Saturday, November 8, 2008

A CHANGE

Show me your ways, O Lord, teach me Your paths. Psalm 25:4





I will instruct you and teach you in the way you should go; I will counsel you and watch over you. Psalm 32:8





Well, it's the weekend. Hip hip hurray!? In this devotional FREE SPIRIT HAVEN: KILLER OF TIME, I wrote to you about my struggle with the spirit of laziness.



Yesterday I started to pray to God to help me this weekend to be wise with my time, to keep me from laying around and to not have the spirit of anxiety over me because it was the weekend.
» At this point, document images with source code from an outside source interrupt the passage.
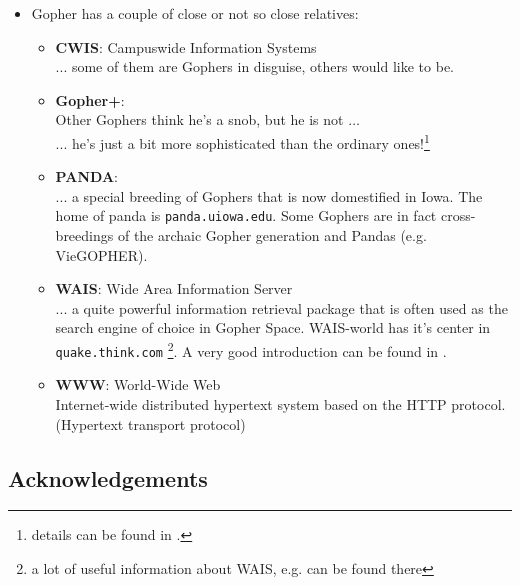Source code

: \begin{itemize}
\item Gopher has a couple of close or not so close relatives:
\begin{itemize}
\item {\bf CWIS}: Campuswide Information Systems\\
      ... some of them are Gophers in disguise, others would like to be.
\item {\bf Gopher+}:\\
      Other Gophers think he's a snob, but he is not $\ldots$\\
      ... he's just a bit more sophisticated than the ordinary
      ones!\footnote{details can be found in \cite{gophplus}.}
\item {\bf PANDA}:\\
      ... a special breeding of Gophers that is now domestified in Iowa.
      The home of panda is {\tt panda.uiowa.edu}.  Some Gophers are
      in fact cross-breedings of the archaic Gopher generation and
      Pandas (e.g. VieGOPHER).
\item {\bf WAIS}: Wide Area Information Server\\
      ... a quite powerful information retrieval package that is often
      used as the search engine of choice in Gopher Space.
      WAIS-world has it's center in
      {\tt quake.think.com} \footnote{a lot of useful information about WAIS,
      e.g. \cite{WAIS1} can be found there}.
      A very good introduction can be found in \cite{WAIS.intro}.
\item {\bf WWW}: World-Wide Web\\
      Internet-wide distributed hypertext system based on the
      HTTP protocol.  (Hypertext transport protocol)
\end{itemize}

\end{itemize}
 


\subsection{Acknowledgements}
I woke up at 5 a.m. this morning. I was ready to get up and start my morning. I do LOVE getting up REALLY early and spending time with God in His Word, in devotionals and through prayer. I talked to God this early morning, praising Him for waking me up and that I would just close my eyes for a bit, lol. 8 a.m, my eyes opened up.



I got out of bed and fought the discouragement of not getting up earlier, stopped the negative thoughts that were trying to bombard my heart: you didn't start you day off really well did you, you slept too long and now your going to do nothing all day, your body doesn't feel really well so you might as well just go back to bed and rest. BLA BLA BLA BLA!~



I PUSHED myself to DO! I put the coffee on and spend time with the Lord. After I did my readings and devotionals, I came to the computer and read some blogs, wrote some emails to people that were asking me for advice and prayer, read a few more blogs which this one Bring The Rain made me bawl and be brought into the presence of God and His love.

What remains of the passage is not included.